Key Length Comparison

The Microsoft Enhanced Cryptographic Provider provides an application with stronger security than currently available with the Microsoft Base Cryptographic Provider. Greater key length gives users more protection for sensitive data.

The following table lists the default key lengths supported by the Base Provider and the Enhanced Provider for standard algorithms.

Algorithm Base Provider Strong and Enhanced Providers
RSA Key Exchange 512-bit 1,024-bit
RSA Signature 512-bit 1,024-bit
RC2 40-bit 128-bit
RC4 40-bit 128-bit
DES Not supported 56-bit
Triple DES (2-key) Not supported 112-bit
Triple DES (3-key) Not supported 168-bit

 

DES and Triple DES algorithms are supported in the Enhanced Provider.

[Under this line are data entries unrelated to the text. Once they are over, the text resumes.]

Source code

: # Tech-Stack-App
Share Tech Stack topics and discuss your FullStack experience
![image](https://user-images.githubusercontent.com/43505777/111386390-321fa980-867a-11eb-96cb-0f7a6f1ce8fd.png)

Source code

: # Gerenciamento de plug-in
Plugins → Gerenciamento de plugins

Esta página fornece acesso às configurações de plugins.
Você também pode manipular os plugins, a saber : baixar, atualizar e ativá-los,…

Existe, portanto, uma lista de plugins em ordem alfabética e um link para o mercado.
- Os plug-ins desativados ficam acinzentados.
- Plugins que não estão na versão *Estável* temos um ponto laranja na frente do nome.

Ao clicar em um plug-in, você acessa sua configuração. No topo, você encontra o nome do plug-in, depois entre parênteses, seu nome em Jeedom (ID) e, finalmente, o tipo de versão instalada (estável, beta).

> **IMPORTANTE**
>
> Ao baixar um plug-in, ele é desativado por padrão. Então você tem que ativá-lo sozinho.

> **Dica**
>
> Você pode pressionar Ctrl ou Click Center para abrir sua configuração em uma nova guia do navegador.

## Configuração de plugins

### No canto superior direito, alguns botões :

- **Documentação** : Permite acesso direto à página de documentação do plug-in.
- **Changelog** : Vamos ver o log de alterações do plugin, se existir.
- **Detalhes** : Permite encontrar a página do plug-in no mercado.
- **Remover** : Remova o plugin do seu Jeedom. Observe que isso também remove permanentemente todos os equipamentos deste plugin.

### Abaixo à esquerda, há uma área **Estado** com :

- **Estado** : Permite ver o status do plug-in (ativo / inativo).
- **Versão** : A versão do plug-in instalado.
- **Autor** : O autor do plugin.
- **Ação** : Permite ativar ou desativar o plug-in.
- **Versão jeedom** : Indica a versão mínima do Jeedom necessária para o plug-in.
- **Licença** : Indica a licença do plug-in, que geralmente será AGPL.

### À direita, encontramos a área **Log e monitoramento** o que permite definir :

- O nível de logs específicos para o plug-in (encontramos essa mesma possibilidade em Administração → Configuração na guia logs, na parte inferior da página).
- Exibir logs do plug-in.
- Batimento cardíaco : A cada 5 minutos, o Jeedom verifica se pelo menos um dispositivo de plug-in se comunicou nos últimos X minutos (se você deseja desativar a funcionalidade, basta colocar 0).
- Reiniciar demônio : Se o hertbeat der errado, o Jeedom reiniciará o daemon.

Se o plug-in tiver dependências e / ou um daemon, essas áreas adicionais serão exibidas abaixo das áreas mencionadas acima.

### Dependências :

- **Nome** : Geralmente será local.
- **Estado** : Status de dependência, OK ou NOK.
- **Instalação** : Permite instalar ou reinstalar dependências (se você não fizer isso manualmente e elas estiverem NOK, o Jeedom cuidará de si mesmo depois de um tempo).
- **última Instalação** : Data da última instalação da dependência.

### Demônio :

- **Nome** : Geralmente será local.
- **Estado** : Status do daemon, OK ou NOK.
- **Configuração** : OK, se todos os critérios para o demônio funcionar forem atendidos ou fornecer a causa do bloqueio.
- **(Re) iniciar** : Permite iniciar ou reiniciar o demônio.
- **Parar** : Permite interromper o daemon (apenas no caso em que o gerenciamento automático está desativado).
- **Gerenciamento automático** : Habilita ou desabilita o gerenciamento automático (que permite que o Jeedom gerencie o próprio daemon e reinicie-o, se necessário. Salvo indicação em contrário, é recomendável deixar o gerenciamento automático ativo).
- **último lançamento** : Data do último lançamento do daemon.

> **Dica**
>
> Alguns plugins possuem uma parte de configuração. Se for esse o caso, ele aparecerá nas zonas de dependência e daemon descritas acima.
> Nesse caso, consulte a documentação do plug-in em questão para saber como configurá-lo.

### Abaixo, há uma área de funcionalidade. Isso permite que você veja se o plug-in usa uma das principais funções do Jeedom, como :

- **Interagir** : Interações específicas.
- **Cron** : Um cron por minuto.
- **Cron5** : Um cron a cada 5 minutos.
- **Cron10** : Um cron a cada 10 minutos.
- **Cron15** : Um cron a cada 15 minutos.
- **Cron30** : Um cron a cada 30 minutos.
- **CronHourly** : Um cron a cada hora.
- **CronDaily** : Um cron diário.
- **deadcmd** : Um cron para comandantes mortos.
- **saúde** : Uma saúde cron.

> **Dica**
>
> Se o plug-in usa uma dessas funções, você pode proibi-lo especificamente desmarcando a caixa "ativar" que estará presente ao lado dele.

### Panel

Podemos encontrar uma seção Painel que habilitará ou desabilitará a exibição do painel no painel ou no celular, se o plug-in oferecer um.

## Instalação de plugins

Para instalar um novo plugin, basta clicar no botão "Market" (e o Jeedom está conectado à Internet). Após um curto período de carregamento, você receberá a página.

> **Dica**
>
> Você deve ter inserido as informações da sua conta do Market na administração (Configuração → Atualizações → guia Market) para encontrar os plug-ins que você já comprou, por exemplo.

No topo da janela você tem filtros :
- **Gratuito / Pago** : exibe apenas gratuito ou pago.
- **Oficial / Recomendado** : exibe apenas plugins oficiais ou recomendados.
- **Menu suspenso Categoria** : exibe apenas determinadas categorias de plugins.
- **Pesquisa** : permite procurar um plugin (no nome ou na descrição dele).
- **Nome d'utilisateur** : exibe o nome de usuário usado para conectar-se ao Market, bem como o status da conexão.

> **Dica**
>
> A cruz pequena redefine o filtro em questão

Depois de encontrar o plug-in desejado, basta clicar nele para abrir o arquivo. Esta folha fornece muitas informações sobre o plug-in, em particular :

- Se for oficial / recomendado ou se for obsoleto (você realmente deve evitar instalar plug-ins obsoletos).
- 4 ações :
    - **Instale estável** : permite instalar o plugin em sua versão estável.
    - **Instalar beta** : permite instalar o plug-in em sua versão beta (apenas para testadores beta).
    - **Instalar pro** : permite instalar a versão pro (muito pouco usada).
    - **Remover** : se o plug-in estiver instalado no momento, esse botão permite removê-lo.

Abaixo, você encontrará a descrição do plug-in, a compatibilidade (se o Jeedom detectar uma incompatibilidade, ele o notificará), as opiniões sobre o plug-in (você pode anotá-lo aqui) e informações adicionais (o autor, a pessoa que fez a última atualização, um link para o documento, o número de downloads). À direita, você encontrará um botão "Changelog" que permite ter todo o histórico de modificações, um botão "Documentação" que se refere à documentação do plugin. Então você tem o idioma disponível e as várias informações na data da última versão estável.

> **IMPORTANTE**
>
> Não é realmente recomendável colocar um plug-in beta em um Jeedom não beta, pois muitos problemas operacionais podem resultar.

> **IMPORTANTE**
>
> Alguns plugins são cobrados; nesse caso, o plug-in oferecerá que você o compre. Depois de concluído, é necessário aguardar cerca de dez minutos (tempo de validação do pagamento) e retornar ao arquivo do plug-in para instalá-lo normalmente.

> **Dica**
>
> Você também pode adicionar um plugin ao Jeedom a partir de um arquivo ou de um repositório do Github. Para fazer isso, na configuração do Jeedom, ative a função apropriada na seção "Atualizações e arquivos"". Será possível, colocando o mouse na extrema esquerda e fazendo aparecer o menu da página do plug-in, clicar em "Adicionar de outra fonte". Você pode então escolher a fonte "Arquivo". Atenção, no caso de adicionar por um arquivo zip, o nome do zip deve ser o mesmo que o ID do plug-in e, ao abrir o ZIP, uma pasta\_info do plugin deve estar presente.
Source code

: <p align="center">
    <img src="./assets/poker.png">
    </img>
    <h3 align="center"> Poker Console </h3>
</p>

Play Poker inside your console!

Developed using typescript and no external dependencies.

The Enhanced Provider is backward-compatible with the Base Provider distributed with earlier versions of CryptoAPI with the following exception. Both the base provider and the Enhanced Provider can only generate session keys of default key length. The default length of session keys for the Base Provider is 40 bits. The default key length for the Enhanced Provider is 128 bits. The Enhanced Provider cannot create keys with Base Provider-compatible key lengths. However, the Enhanced Provider can import key lengths of any size, up to 128 bits.